Yeah, that's true. It's very expensive as well.
That's why the enterprise certainly should do. I mean, $40 of a key is much less expensive than the cost of a data breach or anything else.
Crazily cheap. Yeah, it's just fantastic. And you know, of course, if you're buying them in large quantities, they're less than that.
But that's the nice thing here.
That's the great thing about standards and having this body, FIDO Alliance, working together to address these use cases, because we have stakeholders who care about different things, right?
We have stakeholders who only care about the enterprise.
We have government stakeholders. I mean, a major thing happened this year in the US, when the Biden administration announced its Zero Trust strategy and cybersecurity initiative.
And basically inside the federal government now, they're saying, as part of the Zero Trust architecture, that government agencies can use any unfishable authenticator in addition to PIV and CAC.
So two acronyms for our discussion.
PIV and CAC are, you know, smart card technologies that require advanced identity proofing.
Super strong, super great.
But when you talk about all of a sudden, you have remote employees and trying to prove people can be difficult.
Now, all of a sudden, they can use FIDO security keys in addition to PIV and CAC.
A hugely important announcement, which also then trickles down into regulated industry, trickles down to industry at large, where they're seeing people say, yes, this is another way of allowing for user friendly, you know, easy to deploy unfishable authentication.
And so that's another use case.
We have those use cases, consumer use cases, enterprise use cases, we're looking at IOT as well now.
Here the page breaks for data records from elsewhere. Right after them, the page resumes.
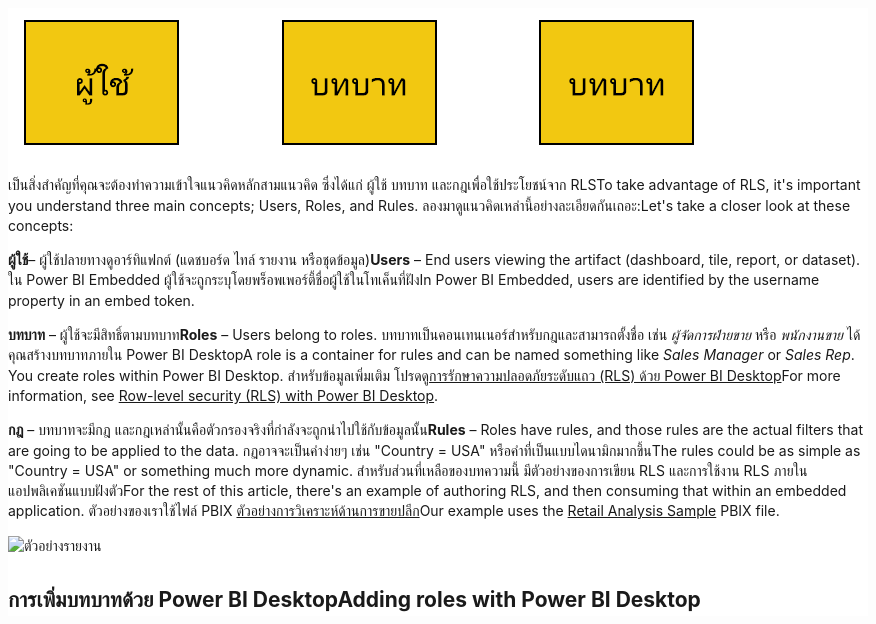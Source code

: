 ![รายการที่เกี่ยวข้องกับการรักษาความปลอดภัยระดับแถว](media/embedded-row-level-security/powerbi-embedded-rls-components.png)

<span data-ttu-id="19f15-114">เป็นสิ่งสำคัญที่คุณจะต้องทำความเข้าใจแนวคิดหลักสามแนวคิด ซึ่งได้แก่ ผู้ใช้ บทบาท และกฎเพื่อใช้ประโยชน์จาก RLS</span><span class="sxs-lookup"><span data-stu-id="19f15-114">To take advantage of RLS, it's important you understand three main concepts; Users, Roles, and Rules.</span></span> <span data-ttu-id="19f15-115">ลองมาดูแนวคิดเหล่านี้อย่างละเอียดกันเถอะ:</span><span class="sxs-lookup"><span data-stu-id="19f15-115">Let's take a closer look at these concepts:</span></span>

<span data-ttu-id="19f15-116">**ผู้ใช้**– ผู้ใช้ปลายทางดูอาร์ทิแฟกต์ (แดชบอร์ด ไทล์ รายงาน หรือชุดข้อมูล)</span><span class="sxs-lookup"><span data-stu-id="19f15-116">**Users** – End users viewing the artifact (dashboard, tile, report, or dataset).</span></span> <span data-ttu-id="19f15-117">ใน Power BI Embedded ผู้ใช้จะถูกระบุโดยพร็อพเพอร์ตี้ชื่อผู้ใช้ในโทเค็นที่ฝัง</span><span class="sxs-lookup"><span data-stu-id="19f15-117">In Power BI Embedded, users are identified by the username property in an embed token.</span></span>

<span data-ttu-id="19f15-118">**บทบาท** – ผู้ใช้จะมีสิทธิ์ตามบทบาท</span><span class="sxs-lookup"><span data-stu-id="19f15-118">**Roles** – Users belong to roles.</span></span> <span data-ttu-id="19f15-119">บทบาทเป็นคอนเทนเนอร์สำหรับกฎและสามารถตั้งชื่อ เช่น *ผู้จัดการฝ่ายขาย* หรือ *พนักงานขาย* ได้ คุณสร้างบทบาทภายใน Power BI Desktop</span><span class="sxs-lookup"><span data-stu-id="19f15-119">A role is a container for rules and can be named something like *Sales Manager* or *Sales Rep*. You create roles within Power BI Desktop.</span></span> <span data-ttu-id="19f15-120">สำหรับข้อมูลเพิ่มเติม โปรดดู[การรักษาความปลอดภัยระดับแถว (RLS) ด้วย Power BI Desktop](../../create-reports/desktop-rls.md)</span><span class="sxs-lookup"><span data-stu-id="19f15-120">For more information, see [Row-level security (RLS) with Power BI Desktop](../../create-reports/desktop-rls.md).</span></span>

<span data-ttu-id="19f15-121">**กฎ** – บทบาทจะมีกฎ และกฎเหล่านั้นคือตัวกรองจริงที่กำลังจะถูกนำไปใช้กับข้อมูลนั้น</span><span class="sxs-lookup"><span data-stu-id="19f15-121">**Rules** – Roles have rules, and those rules are the actual filters that are going to be applied to the data.</span></span> <span data-ttu-id="19f15-122">กฏอาจจะเป็นคำง่ายๆ เช่น "Country = USA" หรือคำที่เป็นแบบไดนามิกมากขึ้น</span><span class="sxs-lookup"><span data-stu-id="19f15-122">The rules could be as simple as "Country = USA" or something much more dynamic.</span></span>
<span data-ttu-id="19f15-123">สำหรับส่วนที่เหลือของบทความนี้ มีตัวอย่างของการเขียน RLS และการใช้งาน RLS ภายในแอปพลิเคชันแบบฝังตัว</span><span class="sxs-lookup"><span data-stu-id="19f15-123">For the rest of this article, there's an example of authoring RLS, and then consuming that within an embedded application.</span></span> <span data-ttu-id="19f15-124">ตัวอย่างของเราใช้ไฟล์ PBIX [ตัวอย่างการวิเคราะห์ด้านการขายปลีก](https://go.microsoft.com/fwlink/?LinkID=780547)</span><span class="sxs-lookup"><span data-stu-id="19f15-124">Our example uses the [Retail Analysis Sample](https://go.microsoft.com/fwlink/?LinkID=780547) PBIX file.</span></span>

![ตัวอย่างรายงาน](media/embedded-row-level-security/powerbi-embedded-report-example.png)

## <a name="adding-roles-with-power-bi-desktop"></a><span data-ttu-id="19f15-126">การเพิ่มบทบาทด้วย Power BI Desktop</span><span class="sxs-lookup"><span data-stu-id="19f15-126">Adding roles with Power BI Desktop</span></span>
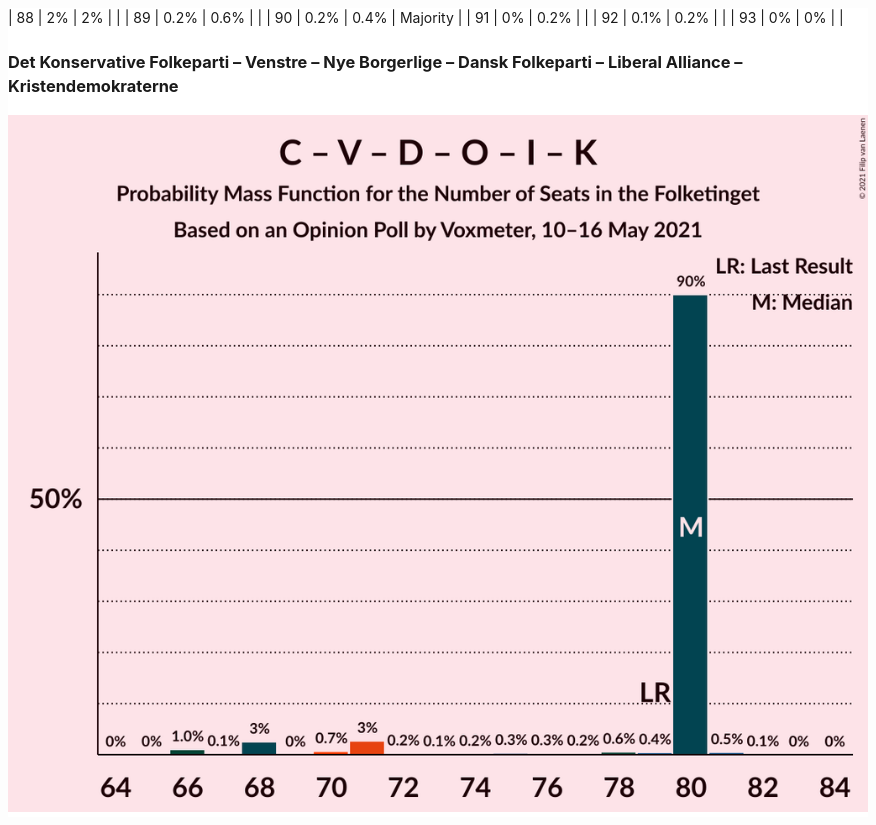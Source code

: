 | 88 | 2% | 2% |  |
| 89 | 0.2% | 0.6% |  |
| 90 | 0.2% | 0.4% | Majority |
| 91 | 0% | 0.2% |  |
| 92 | 0.1% | 0.2% |  |
| 93 | 0% | 0% |  |

### Det Konservative Folkeparti – Venstre – Nye Borgerlige – Dansk Folkeparti – Liberal Alliance – Kristendemokraterne

![Graph with seats probability mass function not yet produced](2021-05-16-Voxmeter-coalitions-seats-pmf-c–v–d–o–i–k.png "Seats Probability Mass Function")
So like, all these things require unfishable authentication.
And so our standards can underpin all these use cases. Good. Listen, before we wrap up, because we've only got a couple of minutes left, you mentioned something which I suspect a lot of the audience haven't thought about, which is attestation, especially in the enterprise.
Just briefly explain what that means.
Well, so I think with the key, you want to know the provenance of the key and the provenance of the user who has the key.
So with the FIDO security key, if you use enterprise attestation, you can make sure that that person is on the device that was actually issued to them.
So that individual key to that person, which gives a higher level of assurance when the login happens.
Exactly. They want to know exactly who's keyed and where they got it from.
Yeah. And that is important. It can be an important thing for enterprises to deploy.
For consumers, that's rarely needed.
That could be counterproductive. So I think it's really important as you understand attestation to think about the use case for it within your own organization.
Well, listen, Andrew, thank you so much for spending time with me talking about all these technologies and solutions on Cloudflare TV.
This is obviously, at least I think, and I know that you do think this is a very vital part of security for all of us enterprises and individuals.
And we're all going to get used to having either keys on our key ring or something built into our devices.